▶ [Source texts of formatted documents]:
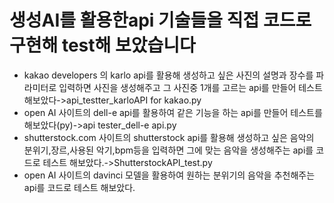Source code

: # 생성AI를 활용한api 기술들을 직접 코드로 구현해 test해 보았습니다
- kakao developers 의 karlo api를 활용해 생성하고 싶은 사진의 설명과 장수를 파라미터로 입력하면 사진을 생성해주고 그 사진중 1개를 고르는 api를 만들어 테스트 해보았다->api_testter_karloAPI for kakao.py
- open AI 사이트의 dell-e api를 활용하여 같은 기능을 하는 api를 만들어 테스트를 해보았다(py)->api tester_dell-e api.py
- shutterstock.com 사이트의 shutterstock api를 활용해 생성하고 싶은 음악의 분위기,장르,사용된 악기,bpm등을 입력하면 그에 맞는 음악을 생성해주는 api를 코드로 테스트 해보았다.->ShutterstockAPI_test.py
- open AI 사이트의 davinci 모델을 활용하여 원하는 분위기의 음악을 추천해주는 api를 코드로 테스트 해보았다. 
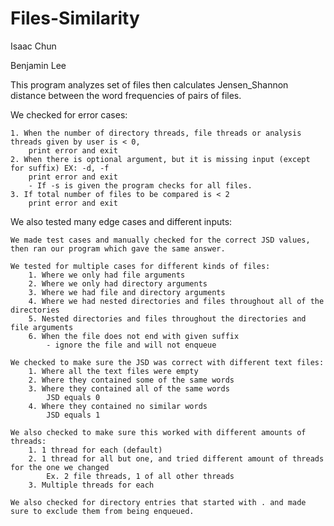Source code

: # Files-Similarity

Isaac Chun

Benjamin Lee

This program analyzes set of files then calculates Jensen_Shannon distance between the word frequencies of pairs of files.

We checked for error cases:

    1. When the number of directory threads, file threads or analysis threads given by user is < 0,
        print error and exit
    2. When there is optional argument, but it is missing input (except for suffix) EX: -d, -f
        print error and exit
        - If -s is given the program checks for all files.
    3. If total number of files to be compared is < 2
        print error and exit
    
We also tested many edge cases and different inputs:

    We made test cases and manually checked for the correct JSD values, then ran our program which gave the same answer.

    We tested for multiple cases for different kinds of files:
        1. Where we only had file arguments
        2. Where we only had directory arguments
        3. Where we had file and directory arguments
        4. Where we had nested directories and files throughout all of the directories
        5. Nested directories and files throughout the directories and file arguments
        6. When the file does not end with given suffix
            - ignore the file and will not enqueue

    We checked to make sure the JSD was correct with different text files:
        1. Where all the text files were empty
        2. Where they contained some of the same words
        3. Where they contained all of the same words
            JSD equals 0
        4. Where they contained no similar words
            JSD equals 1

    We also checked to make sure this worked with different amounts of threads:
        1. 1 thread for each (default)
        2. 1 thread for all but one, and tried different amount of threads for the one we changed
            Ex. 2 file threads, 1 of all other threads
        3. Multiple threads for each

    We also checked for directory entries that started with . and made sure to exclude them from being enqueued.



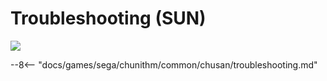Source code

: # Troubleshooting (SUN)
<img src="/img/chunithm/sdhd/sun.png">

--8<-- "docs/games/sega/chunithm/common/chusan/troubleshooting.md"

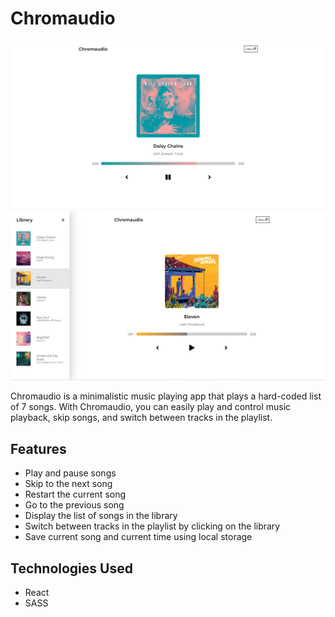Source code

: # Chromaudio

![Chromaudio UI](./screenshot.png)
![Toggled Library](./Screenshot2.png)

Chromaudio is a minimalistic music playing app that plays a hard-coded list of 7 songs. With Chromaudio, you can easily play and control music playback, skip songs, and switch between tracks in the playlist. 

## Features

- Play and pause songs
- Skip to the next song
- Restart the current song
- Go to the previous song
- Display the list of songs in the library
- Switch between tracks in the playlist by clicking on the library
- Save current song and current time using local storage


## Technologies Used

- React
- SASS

▶ [Your objective]:
Return word for word the lines from the beginning of the entries through the line that contains "- shutterstock.com 사이트의", both ends included, but no pictures.

▶ [Task response]:
Source code

: # 생성AI를 활용한api 기술들을 직접 코드로 구현해 test해 보았습니다
- kakao developers 의 karlo api를 활용해 생성하고 싶은 사진의 설명과 장수를 파라미터로 입력하면 사진을 생성해주고 그 사진중 1개를 고르는 api를 만들어 테스트 해보았다->api_testter_karloAPI for kakao.py
- open AI 사이트의 dell-e api를 활용하여 같은 기능을 하는 api를 만들어 테스트를 해보았다(py)->api tester_dell-e api.py
- shutterstock.com 사이트의 shutterstock api를 활용해 생성하고 싶은 음악의 분위기,장르,사용된 악기,bpm등을 입력하면 그에 맞는 음악을 생성해주는 api를 코드로 테스트 해보았다.->ShutterstockAPI_test.py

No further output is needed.